God knows, we've said our share of mean things about Uber and Lyft and Netflix and Tesla, but for all of the confusion and myth-making that drove those valuations to their current sky high values, even I have to admit that there was at least the possibility of the promise of something big behind each of those companies. The rise of the smartphone made new models of personal transportation possible. We can argue whether the dominant business model will be all-you-can-stream or a la carte or heavily tiered or advertiser-driven, but there is little question that more and more video viewing will be done online. The future of cars is both electric and autonomous.

By comparison, you almost have to admire the pure distilled bullshit of WeWork. There is nothing to ground this business model, no recent or even promised technological advance, no big innovation, nothing but the CEO babble and Ted Talk happy speak so in vogue in Silicon Valley these days.

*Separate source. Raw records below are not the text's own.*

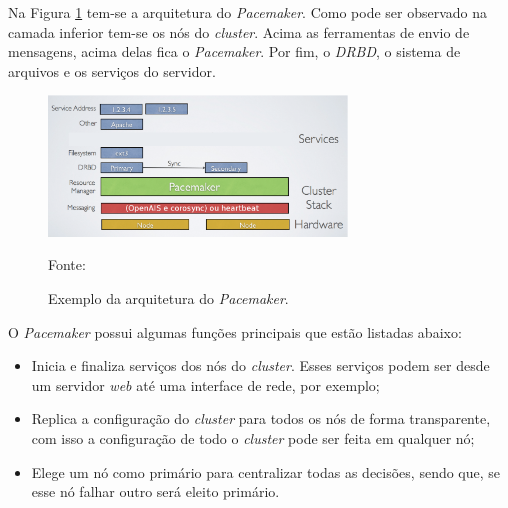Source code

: Na Figura \ref{fig:pacemaker_tools} tem-se a arquitetura do \textit{Pacemaker}. Como pode ser observado na camada inferior tem-se os nós do 
\textit{cluster}. Acima as ferramentas de envio de mensagens, acima delas fica o \textit{Pacemaker}. Por fim, o \textit{DRBD}, o sistema de 
arquivos e os serviços do servidor.

\begin{figure}[h!]
 \centering
 \includegraphics[width=300px]{img/pacemaker_tools.eps}
 \caption{Exemplo da arquitetura do \textit{Pacemaker}.}
 Fonte: \citet{pacemaker}
 \label{fig:pacemaker_tools}
\end{figure}

O \textit{Pacemaker} possui algumas funções principais que estão listadas abaixo:
\begin{itemize}
 \item Inicia e finaliza serviços dos nós do \textit{cluster}. Esses serviços podem ser desde um servidor \textit{web} até uma interface de 
 rede, por exemplo;
 \item Replica a configuração do \textit{cluster} para todos os nós de forma transparente, com isso a configuração de todo o \textit{cluster} 
 pode ser feita em qualquer nó;
 \item Elege um nó como primário para centralizar todas as decisões, sendo que, se esse nó falhar outro será eleito primário.
\end{itemize}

Here via Brad Delong, Ben Thompson spells out the inevitable corruption and self-dealing that goes with this sort of scam.

The tech industry generally speaking is hardly a model for good corporate governance, but WeWork takes the absurdity an entirely different level. For example: WeWork paid its own CEO, Adam Neumann, $5.9 million for the 'We' trademark.... WeWork previously gave Neumann loans to buy properties that WeWork then rented. WeWork has hired several of Neumann’s relatives, and Neumann’s wife would be one of three members of a committee tasked to replace Neumann if he were to die or become permanently disabled over the next decade. Neumann has three different types of shares that guarantee him majority voting power.... Neumann has already reportedly cashed out 700 million of his holdings via sales and loans. Everything taken together hints at a completely unaccountable executive looting a company that is running as quickly as it can from massive losses that may very well be fatal whenever the next recession hits.... The WeWork bull case and bear case... both are the logical conclusion of effectively unlimited capital. The bull case is that WeWork has seized the opportunity presented by that capital to make a credible play to be the office of choice for companies all over the world, effectively intermediating and commoditizing traditional landlords. It is utterly audacious, and for that reason free of competition. The bear case, meanwhile, is that unlimited capital has resulted in a complete lack of accountability and a predictable litany of abuses, both in terms of corporate risk-taking and personal rent-seeking...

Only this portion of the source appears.